Sand and gravel are deposited as alluvium on the floodplains of postglacial streams throughout glaciated and unglaciated areas of Ohio. Alluvial sand and gravel deposits generally are finer grained than glacial-meltwater deposits, as present-day streams typically have less energy than meltwater streams and therefore less ability to transport large particles. Alluvial deposits also tend to contain a significant amount of organic matter eroded from fields by runoff and carried into adjacent streams. Extensive deposits of alluvial sand and gravel occur as sand bars, river bottoms, and floodplains along major streams such as the Ohio, Great Miami, Maumee, Whitewater, Scioto, Licking, Hocking, Muskingum, and Tuscarawas Rivers. Postglacial sand and gravel also have been deposited as lacustrine (lake) deposits on the bottom and along the shore of Lake Erie and as lens-shaped bodies within fine-grained glacial deposits (till). Commercial production of sand and gravel from lacustrine deposits and lenses within till is very limited in Ohio and accounts for far less than 1 percent of total production.

How are sand and gravel deposits mined?

The method of choice for mining sand and gravel is primarily a function of depth to the water table.
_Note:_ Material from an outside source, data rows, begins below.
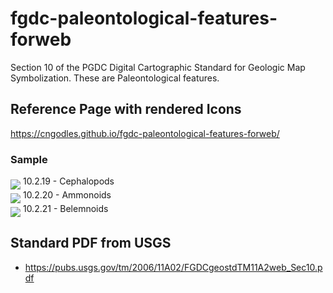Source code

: # fgdc-paleontological-features-forweb

Section 10 of the PGDC Digital Cartographic Standard for Geologic Map Symbolization. These are Paleontological features.


## Reference Page with rendered Icons

https://cngodles.github.io/fgdc-paleontological-features-forweb/

### Sample 

<img src="https://cngodles.github.io/fgdc-paleontological-features-forweb/svg/2x/10.2.19%402x.png" align="middle"> 10.2.19 - Cephalopods<br>
<img src="https://cngodles.github.io/fgdc-paleontological-features-forweb/svg/2x/10.2.20%402x.png" align="middle"> 10.2.20 - Ammonoids<br>
<img src="https://cngodles.github.io/fgdc-paleontological-features-forweb/svg/2x/10.2.21%402x.png" align="middle"> 10.2.21 - Belemnoids

## Standard PDF from USGS

* https://pubs.usgs.gov/tm/2006/11A02/FGDCgeostdTM11A2web_Sec10.pdf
Kame, esker, and outwash deposits lying above the elevation of adjacent streams generally are situated above the water table and thus can be mined using large earth-moving equipment such as front-end loaders and diesel-powered shovels. The portion of outwash and alluvial deposits lying below the water table is mined using floating vacuum dredges, floating clamshell dredges, floating bucket-ladder dredges, draglines, or diesel-powered shovels with long reaches. In some instances, a sand and gravel operation will use large earth-moving equipment to remove the portion of the sand and gravel deposit lying above the water table, then convert to a dredging operation to remove the remainder of the deposit lying below the water table. Mining below the water table creates an artificial lake.
 
After removal from the ground, sand and gravel are transported by front-end loaders, trucks, or conveyors to a processing plant, where the material is washed, sieved for desired size gradations, and stored in conical stockpiles. In some instances, gravel particles are crushed before sieving in order to increase the amount of a desired particle-size fraction. Material is then removed from stockpiles using front-end loaders and/or conveyors and typically loaded into large dump trucks, which deliver the product to the job site. Before leaving the mine, the dump trucks pass over a scale, which weighs the load of sand and gravel. The scale master tallies the amount of material being hauled away by each buyer and provides that information to the mine's business office, which generates invoices. While most sand and gravel mined in Ohio are transported by truck, some material also is moved by rail, river barges, and Great Lakes-class freighters.
 
Sand and gravel are sold by the ton (2,000 pounds). A ton of dry, loose sand or gravel has a volume of about 20 cubic feet. In 1996 in Ohio, a ton of sand and gravel sold for an average of $3.93 at the mine. As high-volume, low-value commodities, transportation is the dominant factor controlling the ultimate cost of sand and gravel delivered to a job site. The cost to transport sand and gravel by truck over open highways is variable but has averaged about 10 to 15 cents per ton per mile (the rate is higher for distances less than about 10 miles) during the 1990's. Long-haul transportation costs by barge, freighter, or rail may be as little as one-eighth the cost of long-haul truck transport. Transportation costs in congested urban areas generally are three to four times the cost of open-highway transportation. As an example, the cost of a dump-truck load of sand and gravel mined on the south side of Columbus doubles by the time it is delivered to a job site 10 miles away on the north side of the city. In order to minimize aggregate-transportation costs, it is essential that aggregate be produced as close as possible to urban centers where most aggregate is consumed. For this reason, forward-looking land-use planners and zoning officials are using geologic maps to designate selected areas within their jurisdictions for future aggregate-mining development.
 
After mining, sand and gravel pits are among the least expensive mining sites to reclaim and commonly are converted into beautifully landscaped golf courses and attractive building sites for new houses. Postmining land values commonly exceed premining values because of terrain improvements and the creation of wetlands and lakes and ponds for boating, fishing, and swimming.

FURTHER READING

Bates, R. L., and Jackson, J. A., 1982, Our modern stone age: Los Altos, California, William Kaufmann, Inc., 132 p.
Dorr, Ann, 1987, Minerals--foundations of society: American Geological Institute, 2nd ed., 96 p.
Langer, W. H., and Glanzman, V. M., 1994, Natural aggregate--building America's future: U.S. Geological Survey Circular 1110, 39 p.
Weisgarber, S. L., 1997, 1996 Report on Ohio mineral industries: Ohio Division of Geological Survey, 132 p., map.
Wham Media, Inc., Wherever you are on Earth . . . you're on rock!: 20 p.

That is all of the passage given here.